• Hot!


    steele_justice_WEBSTEELE JUSTICE (1987)
    Showing Tuesday 7/1/2014 at The Hollywood Theatre

    B-Movie Bingo is turning 3 this month, and in celebration we bring you STEELE JUSTICE on 35mm! We have a watery-looking VHS tape as a backup, in case the film is destroyed from all the shooting happening on screen. However, that would require fake movie bullets to “break the fourth wall” and shoot out toward the audience, thus acknowledging it, which is unlikely since fake movie bullets aren’t human, or even well-trained animals.

    In STEEL JUSTICE, Martin Kove (the asshole dojo instructor from THE KARATE KID) plays John Steele, a man who dishes out… justice. “Steele justice”, to be exact.
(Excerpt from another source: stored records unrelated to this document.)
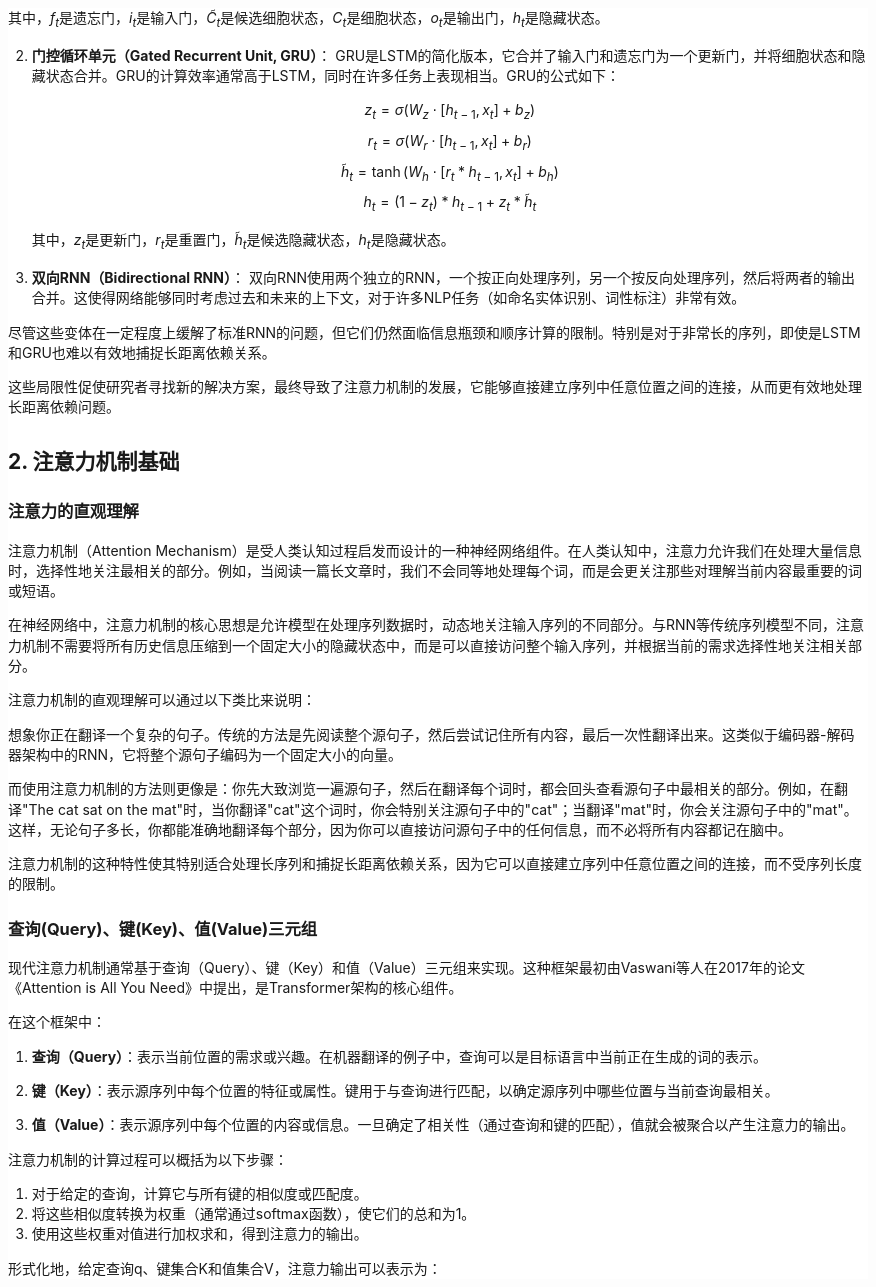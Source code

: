    其中，$f_t$是遗忘门，$i_t$是输入门，$\tilde{C}_t$是候选细胞状态，$C_t$是细胞状态，$o_t$是输出门，$h_t$是隐藏状态。

2. **门控循环单元（Gated Recurrent Unit, GRU）**：
   GRU是LSTM的简化版本，它合并了输入门和遗忘门为一个更新门，并将细胞状态和隐藏状态合并。GRU的计算效率通常高于LSTM，同时在许多任务上表现相当。GRU的公式如下：
   
   $$z_t = \sigma(W_z \cdot [h_{t-1}, x_t] + b_z)$$
   $$r_t = \sigma(W_r \cdot [h_{t-1}, x_t] + b_r)$$
   $$\tilde{h}_t = \tanh(W_h \cdot [r_t * h_{t-1}, x_t] + b_h)$$
   $$h_t = (1 - z_t) * h_{t-1} + z_t * \tilde{h}_t$$
   
   其中，$z_t$是更新门，$r_t$是重置门，$\tilde{h}_t$是候选隐藏状态，$h_t$是隐藏状态。

3. **双向RNN（Bidirectional RNN）**：
   双向RNN使用两个独立的RNN，一个按正向处理序列，另一个按反向处理序列，然后将两者的输出合并。这使得网络能够同时考虑过去和未来的上下文，对于许多NLP任务（如命名实体识别、词性标注）非常有效。

尽管这些变体在一定程度上缓解了标准RNN的问题，但它们仍然面临信息瓶颈和顺序计算的限制。特别是对于非常长的序列，即使是LSTM和GRU也难以有效地捕捉长距离依赖关系。

这些局限性促使研究者寻找新的解决方案，最终导致了注意力机制的发展，它能够直接建立序列中任意位置之间的连接，从而更有效地处理长距离依赖问题。

## 2. 注意力机制基础

### 注意力的直观理解

注意力机制（Attention Mechanism）是受人类认知过程启发而设计的一种神经网络组件。在人类认知中，注意力允许我们在处理大量信息时，选择性地关注最相关的部分。例如，当阅读一篇长文章时，我们不会同等地处理每个词，而是会更关注那些对理解当前内容最重要的词或短语。

在神经网络中，注意力机制的核心思想是允许模型在处理序列数据时，动态地关注输入序列的不同部分。与RNN等传统序列模型不同，注意力机制不需要将所有历史信息压缩到一个固定大小的隐藏状态中，而是可以直接访问整个输入序列，并根据当前的需求选择性地关注相关部分。

注意力机制的直观理解可以通过以下类比来说明：

想象你正在翻译一个复杂的句子。传统的方法是先阅读整个源句子，然后尝试记住所有内容，最后一次性翻译出来。这类似于编码器-解码器架构中的RNN，它将整个源句子编码为一个固定大小的向量。

而使用注意力机制的方法则更像是：你先大致浏览一遍源句子，然后在翻译每个词时，都会回头查看源句子中最相关的部分。例如，在翻译"The cat sat on the mat"时，当你翻译"cat"这个词时，你会特别关注源句子中的"cat"；当翻译"mat"时，你会关注源句子中的"mat"。这样，无论句子多长，你都能准确地翻译每个部分，因为你可以直接访问源句子中的任何信息，而不必将所有内容都记在脑中。

注意力机制的这种特性使其特别适合处理长序列和捕捉长距离依赖关系，因为它可以直接建立序列中任意位置之间的连接，而不受序列长度的限制。

### 查询(Query)、键(Key)、值(Value)三元组

现代注意力机制通常基于查询（Query）、键（Key）和值（Value）三元组来实现。这种框架最初由Vaswani等人在2017年的论文《Attention is All You Need》中提出，是Transformer架构的核心组件。

在这个框架中：

1. **查询（Query）**：表示当前位置的需求或兴趣。在机器翻译的例子中，查询可以是目标语言中当前正在生成的词的表示。

2. **键（Key）**：表示源序列中每个位置的特征或属性。键用于与查询进行匹配，以确定源序列中哪些位置与当前查询最相关。

3. **值（Value）**：表示源序列中每个位置的内容或信息。一旦确定了相关性（通过查询和键的匹配），值就会被聚合以产生注意力的输出。

注意力机制的计算过程可以概括为以下步骤：

1. 对于给定的查询，计算它与所有键的相似度或匹配度。
2. 将这些相似度转换为权重（通常通过softmax函数），使它们的总和为1。
3. 使用这些权重对值进行加权求和，得到注意力的输出。

形式化地，给定查询q、键集合K和值集合V，注意力输出可以表示为：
Justice served with a healthy side of shirtless shooting. Steele has a venomous pet snake named “Three Step” he wears as a scarf–if it bites you, death will overtake you after taking only three steps. Why does he wear a snake as a scarf? Because he is a badass who does what he wants.

    The movie opens up in 1975 showing Steele and his buddy Lee as soldier pals in Vietnam being almost killed (via a rat with a grenade strapped to its back) by the evil General Kwan. They come out on top however, with Steele shooting Kwan in the chest with a knife. Yes, as stated before, he is a badass… he has a gun that shoots knives. Cut to present day 1987, and Steele is a marginally employed, divorced, disgraced ex-cop alcoholic loser for whom life just hasn’t been the same since the war. When his old buddy (and former LAPD partner) Lee is killed by Vietnamese gangsters, it’s ‘Nam all over again, as it smells like the handiwork of none other than Kwan himself. That’s all the exposition you need to justify… Steele justice. And lots of warehouse fights and shooting.

    I should note that Steele’s ex-wife is played by Sela Ward, who appeared to be in a daze much of the movie–turns out she actually was! At the time of the filming, she was living with MacGyver himself, Richard Dean Anderson. He had a sliding glass door that led out to the pool, and she walked into it–breaking her nose–and required mild pain meds to get through the scenes. I guess MacGyver can’t fix everything with a wink and a smile (and duct tape), as implied by the premise of that show.

    This movie has tons of great 80s dialogue, especially when other characters refer to Steele. Here are some examples I found that someone was nice enough to compile:

    “The war never ended for you, John.”

    “He isn’t being recruited… he’s being unleashed.”

    “They trained him to kill… then they turned him loose.”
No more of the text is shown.